I was so taken with this article that I read it aloud to my memoir writing group, The Silver Pens, 8 women aged 70 to 89, then asked them to write a response. As always, their writings were varied and different from each others.' We read them, then talked over our papers and could have gone on for hours.

I love an old mind and an old heart. As a not-so-old lady, I've always been fascinated by the storytelling and wisdom of the elders around me. I wanted to glean from the treasure of their lives to walk away with some that enhanced my own. Hooray for old mind and hearts!

I hate to be the worm in the apple so often, but I feel compelled to say, again, there is not a lot of we in the "we" when it comes to elders.
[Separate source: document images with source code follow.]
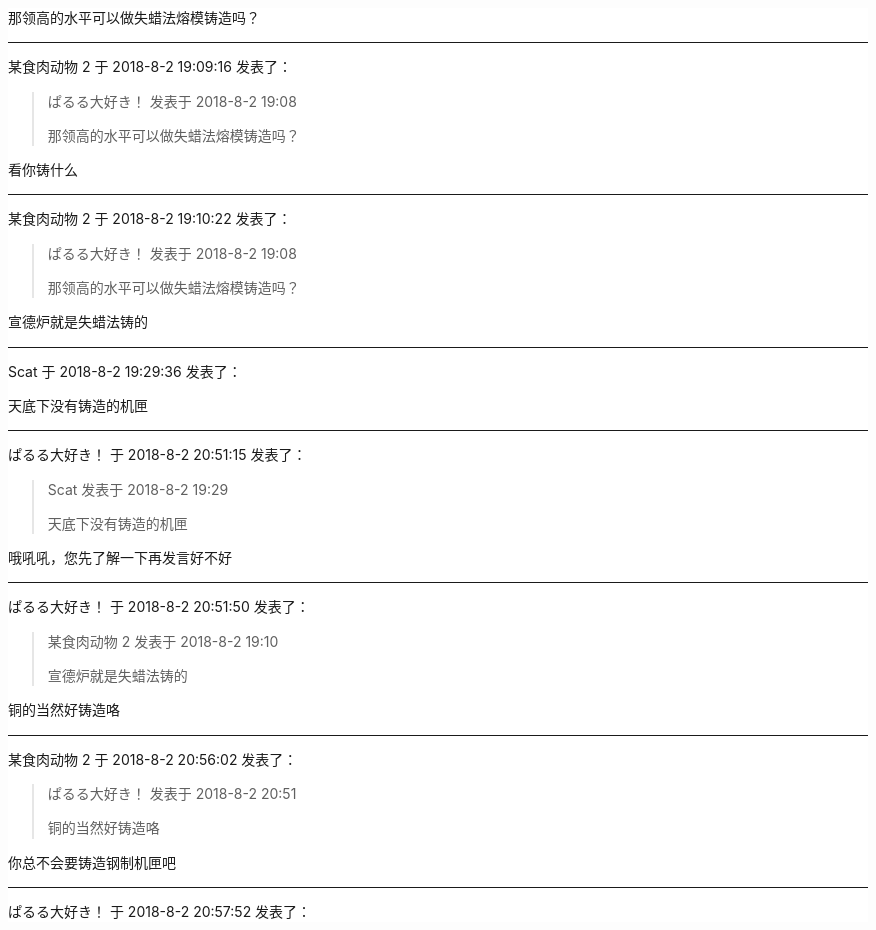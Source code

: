 那领高的水平可以做失蜡法熔模铸造吗？

---

某食肉动物 2 于 2018-8-2 19:09:16 发表了：

> ぱるる大好き！ 发表于 2018-8-2 19:08
>
> 那领高的水平可以做失蜡法熔模铸造吗？

看你铸什么

---

某食肉动物 2 于 2018-8-2 19:10:22 发表了：

> ぱるる大好き！ 发表于 2018-8-2 19:08
>
> 那领高的水平可以做失蜡法熔模铸造吗？

宣德炉就是失蜡法铸的

---

Scat 于 2018-8-2 19:29:36 发表了：

天底下没有铸造的机匣

---

ぱるる大好き！ 于 2018-8-2 20:51:15 发表了：

> Scat 发表于 2018-8-2 19:29
>
> 天底下没有铸造的机匣

哦吼吼，您先了解一下再发言好不好

---

ぱるる大好き！ 于 2018-8-2 20:51:50 发表了：

> 某食肉动物 2 发表于 2018-8-2 19:10
>
> 宣德炉就是失蜡法铸的

铜的当然好铸造咯

---

某食肉动物 2 于 2018-8-2 20:56:02 发表了：

> ぱるる大好き！ 发表于 2018-8-2 20:51
>
> 铜的当然好铸造咯

你总不会要铸造钢制机匣吧

---

ぱるる大好き！ 于 2018-8-2 20:57:52 发表了：
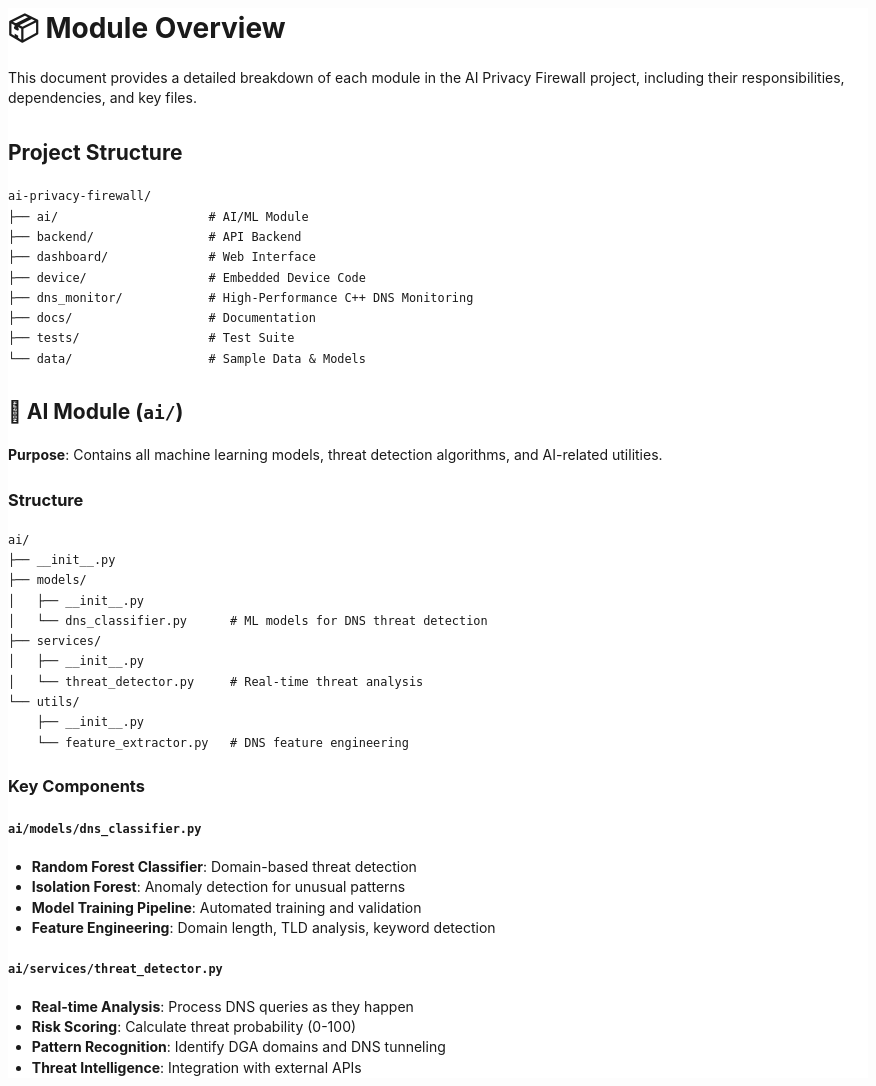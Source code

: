 # 📦 Module Overview

This document provides a detailed breakdown of each module in the AI Privacy Firewall project, including their responsibilities, dependencies, and key files.

## Project Structure

```
ai-privacy-firewall/
├── ai/                     # AI/ML Module
├── backend/                # API Backend
├── dashboard/              # Web Interface
├── device/                 # Embedded Device Code
├── dns_monitor/            # High-Performance C++ DNS Monitoring
├── docs/                   # Documentation
├── tests/                  # Test Suite
└── data/                   # Sample Data & Models
```

## 🤖 AI Module (`ai/`)

**Purpose**: Contains all machine learning models, threat detection algorithms, and AI-related utilities.

### Structure
```
ai/
├── __init__.py
├── models/
│   ├── __init__.py
│   └── dns_classifier.py      # ML models for DNS threat detection
├── services/
│   ├── __init__.py
│   └── threat_detector.py     # Real-time threat analysis
└── utils/
    ├── __init__.py
    └── feature_extractor.py   # DNS feature engineering
```

### Key Components

#### `ai/models/dns_classifier.py`
- **Random Forest Classifier**: Domain-based threat detection
- **Isolation Forest**: Anomaly detection for unusual patterns
- **Model Training Pipeline**: Automated training and validation
- **Feature Engineering**: Domain length, TLD analysis, keyword detection

#### `ai/services/threat_detector.py`
- **Real-time Analysis**: Process DNS queries as they happen
- **Risk Scoring**: Calculate threat probability (0-100)
- **Pattern Recognition**: Identify DGA domains and DNS tunneling
- **Threat Intelligence**: Integration with external APIs

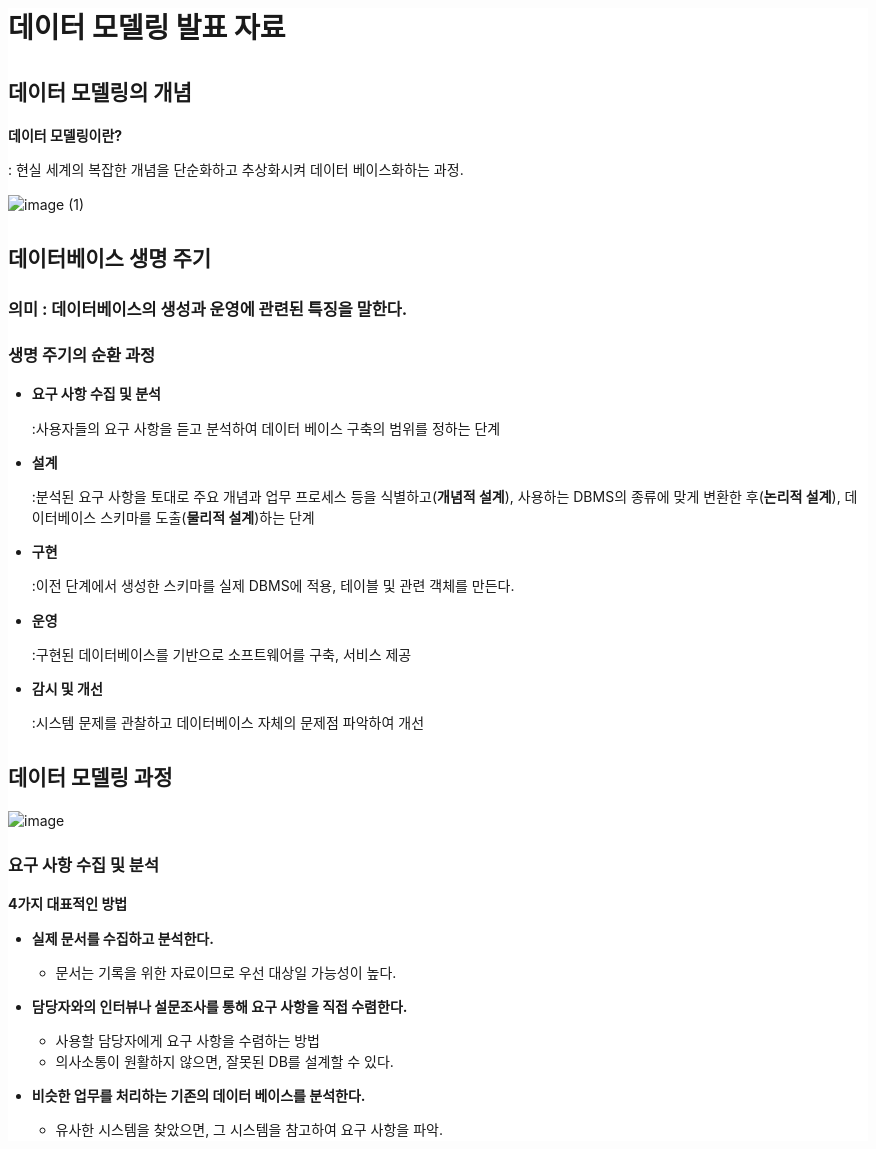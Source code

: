 # 데이터 모델링 발표 자료

## 데이터 모델링의 개념

**데이터 모델링이란?**

: 현실 세계의 복잡한 개념을 단순화하고 추상화시켜 데이터 베이스화하는 과정.

![image (1)](https://user-images.githubusercontent.com/108862575/211610203-be5b6b20-01d8-4f51-a3a0-cb008541189f.jpeg)

## 데이터베이스 생명 주기

### 의미 : 데이터베이스의 생성과 운영에 관련된 특징을 말한다.

### 생명 주기의 순환 과정

- **요구 사항 수집 및 분석**

  :사용자들의 요구 사항을 듣고 분석하여 데이터 베이스 구축의 범위를 정하는 단계

- **설계**

  :분석된 요구 사항을 토대로 주요 개념과 업무 프로세스 등을 식별하고(**개념적 설계**), 사용하는 DBMS의 종류에 맞게 변환한 후(**논리적 설계**), 데이터베이스 스키마를 도출(**물리적 설계**)하는 단계

- **구현**

  :이전 단계에서 생성한 스키마를 실제 DBMS에 적용, 테이블 및 관련 객체를 만든다.

- **운영**

  :구현된 데이터베이스를 기반으로 소프트웨어를 구축, 서비스 제공

- **감시 및 개선**

  :시스템 문제를 관찰하고 데이터베이스 자체의 문제점 파악하여 개선


## 데이터 모델링 과정

![image](https://user-images.githubusercontent.com/108862575/211610565-f37be357-4f8b-43a2-a1ba-4e4e60d0f424.png)

### 요구 사항 수집 및 분석

**4가지 대표적인 방법**

- **실제 문서를 수집하고 분석한다.**
    - 문서는 기록을 위한 자료이므로 우선 대상일 가능성이 높다.

- **담당자와의 인터뷰나 설문조사를 통해 요구 사항을 직접 수렴한다.**
    - 사용할 담당자에게 요구 사항을 수렴하는 방법
    - 의사소통이 원활하지 않으면, 잘못된 DB를 설계할 수 있다.

- **비슷한 업무를 처리하는 기존의 데이터 베이스를 분석한다.**
    - 유사한 시스템을 찾았으면, 그 시스템을 참고하여 요구 사항을 파악.
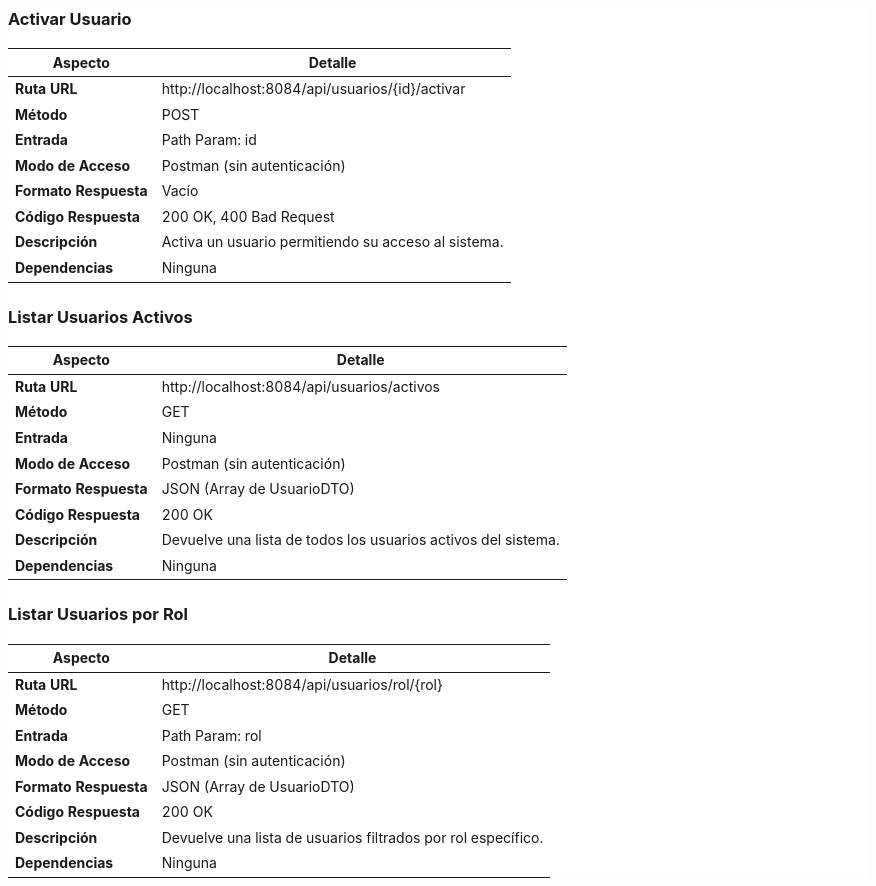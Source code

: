### Activar Usuario

| Aspecto | Detalle |
| ------- | ------- |
| **Ruta URL** | http://localhost:8084/api/usuarios/{id}/activar |
| **Método** | POST |
| **Entrada** | Path Param: id |
| **Modo de Acceso** | Postman (sin autenticación) |
| **Formato Respuesta** | Vacío |
| **Código Respuesta** | 200 OK, 400 Bad Request |
| **Descripción** | Activa un usuario permitiendo su acceso al sistema. |
| **Dependencias** | Ninguna |

### Listar Usuarios Activos

| Aspecto | Detalle |
| ------- | ------- |
| **Ruta URL** | http://localhost:8084/api/usuarios/activos |
| **Método** | GET |
| **Entrada** | Ninguna |
| **Modo de Acceso** | Postman (sin autenticación) |
| **Formato Respuesta** | JSON (Array de UsuarioDTO) |
| **Código Respuesta** | 200 OK |
| **Descripción** | Devuelve una lista de todos los usuarios activos del sistema. |
| **Dependencias** | Ninguna |

### Listar Usuarios por Rol

| Aspecto | Detalle |
| ------- | ------- |
| **Ruta URL** | http://localhost:8084/api/usuarios/rol/{rol} |
| **Método** | GET |
| **Entrada** | Path Param: rol |
| **Modo de Acceso** | Postman (sin autenticación) |
| **Formato Respuesta** | JSON (Array de UsuarioDTO) |
| **Código Respuesta** | 200 OK |
| **Descripción** | Devuelve una lista de usuarios filtrados por rol específico. |
| **Dependencias** | Ninguna |
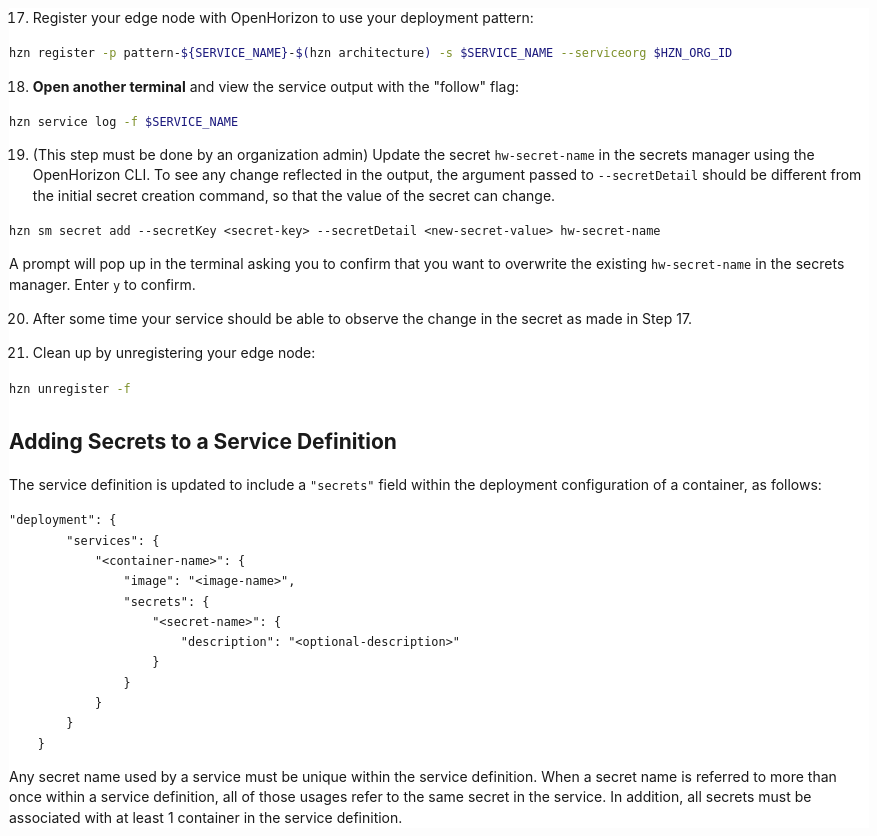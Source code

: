 17. Register your edge node with OpenHorizon to use your deployment pattern:

  ```bash
  hzn register -p pattern-${SERVICE_NAME}-$(hzn architecture) -s $SERVICE_NAME --serviceorg $HZN_ORG_ID
  ```

18. **Open another terminal** and view the service output with the "follow" flag:

  ```bash
  hzn service log -f $SERVICE_NAME
  ```
  
19. (This step must be done by an organization admin) Update the secret `hw-secret-name` in the secrets manager using the OpenHorizon CLI. To see any change reflected in the output, the argument passed to `--secretDetail` should be different from the initial secret creation command, so that the value of the secret can change.

  ```
  hzn sm secret add --secretKey <secret-key> --secretDetail <new-secret-value> hw-secret-name
  ```

A prompt will pop up in the terminal asking you to confirm that you want to overwrite the existing `hw-secret-name` in the secrets manager. Enter `y` to confirm.

20. After some time your service should be able to observe the change in the secret as made in Step 17.

21. Clean up by unregistering your edge node:

  ```bash
  hzn unregister -f
  ```

## Adding Secrets to a Service Definition

The service definition is updated to include a `"secrets"` field within the deployment configuration of a container, as follows:

```
"deployment": {
        "services": {
            "<container-name>": {
                "image": "<image-name>",
                "secrets": {
                    "<secret-name>": {
                        "description": "<optional-description>"
                    }
                }
            }
        }
    }
```

Any secret name used by a service must be unique within the service definition. When a secret name is referred to more than once within a service definition, all of those usages refer to the same secret in the service. In addition, all secrets must be associated with at least 1 container in the service definition. 
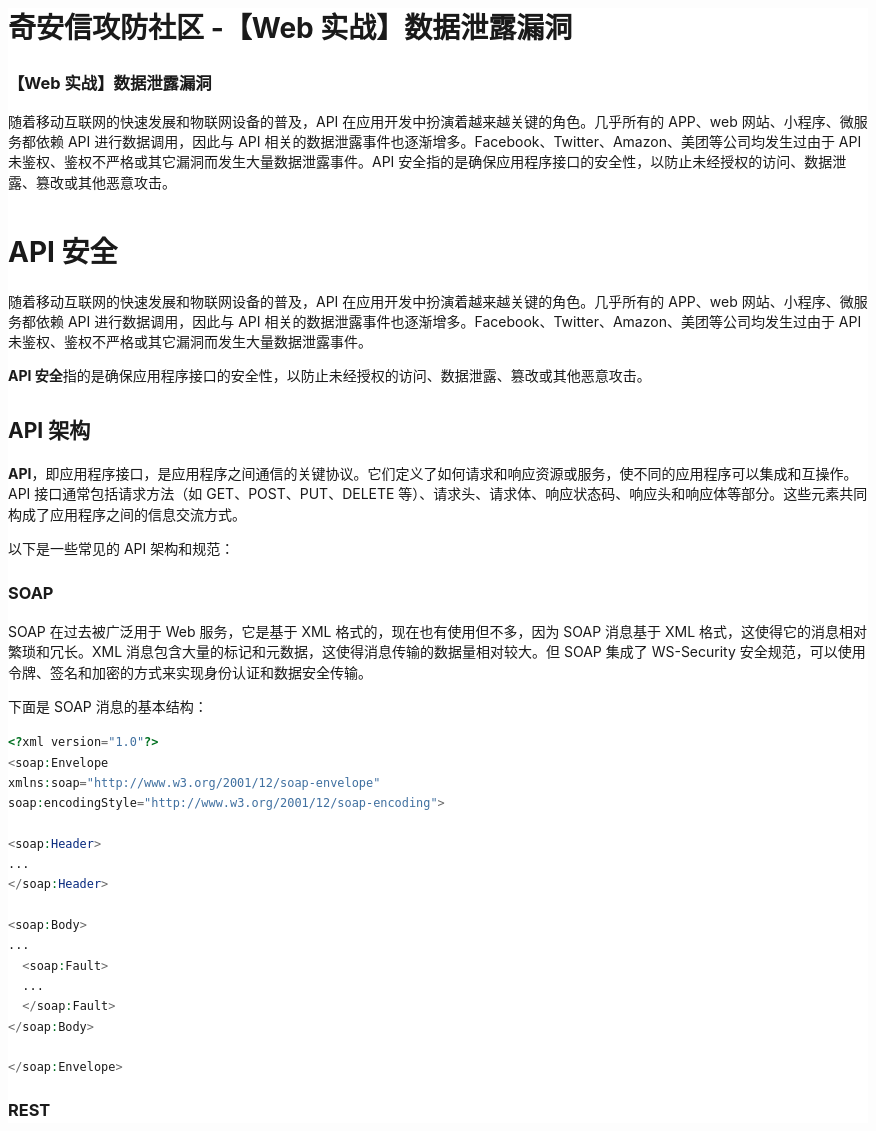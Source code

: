 

# 奇安信攻防社区 -【Web 实战】数据泄露漏洞

### 【Web 实战】数据泄露漏洞

随着移动互联网的快速发展和物联网设备的普及，API 在应用开发中扮演着越来越关键的角色。几乎所有的 APP、web 网站、小程序、微服务都依赖 API 进行数据调用，因此与 API 相关的数据泄露事件也逐渐增多。Facebook、Twitter、Amazon、美团等公司均发生过由于 API 未鉴权、鉴权不严格或其它漏洞而发生大量数据泄露事件。API 安全指的是确保应用程序接口的安全性，以防止未经授权的访问、数据泄露、篡改或其他恶意攻击。

# API 安全

随着移动互联网的快速发展和物联网设备的普及，API 在应用开发中扮演着越来越关键的角色。几乎所有的 APP、web 网站、小程序、微服务都依赖 API 进行数据调用，因此与 API 相关的数据泄露事件也逐渐增多。Facebook、Twitter、Amazon、美团等公司均发生过由于 API 未鉴权、鉴权不严格或其它漏洞而发生大量数据泄露事件。

**API 安全**指的是确保应用程序接口的安全性，以防止未经授权的访问、数据泄露、篡改或其他恶意攻击。

## API 架构

**API**，即应用程序接口，是应用程序之间通信的关键协议。它们定义了如何请求和响应资源或服务，使不同的应用程序可以集成和互操作。API 接口通常包括请求方法（如 GET、POST、PUT、DELETE 等）、请求头、请求体、响应状态码、响应头和响应体等部分。这些元素共同构成了应用程序之间的信息交流方式。

以下是一些常见的 API 架构和规范：

### SOAP

SOAP 在过去被广泛用于 Web 服务，它是基于 XML 格式的，现在也有使用但不多，因为 SOAP 消息基于 XML 格式，这使得它的消息相对繁琐和冗长。XML 消息包含大量的标记和元数据，这使得消息传输的数据量相对较大。但 SOAP 集成了 WS-Security 安全规范，可以使用令牌、签名和加密的方式来实现身份认证和数据安全传输。

下面是 SOAP 消息的基本结构：

```php
<?xml version="1.0"?>
<soap:Envelope
xmlns:soap="http://www.w3.org/2001/12/soap-envelope"
soap:encodingStyle="http://www.w3.org/2001/12/soap-encoding">

<soap:Header>
...
</soap:Header>

<soap:Body>
...
  <soap:Fault>
  ...
  </soap:Fault>
</soap:Body>

</soap:Envelope>
```

### REST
For every elder who has a world view that encompasses social change, new technology, ecological concerns and the many other things we on TGB seem to hold dear, there is another old fart out there who doesn't mind that ad one bit and feels like he is living it himself as he puts on his plaids and plays golf at a restricted gold club. For every elder deserving of the respect accorded a role model, there is an old lady who lunches and is mostly concerned about how her new makeup makes her look younger. For every elder who has wisdom to spread around, there is a cranky old person who hates the noise of children playing and has absolutely no interest in the youth who need her advice and support.

What we should be doing maybe is missionary work among our own people, spreading our wisdom and our values among all the old folks who are working as hard as they can to live up to the stereotypes. That would be one way of abolishing them.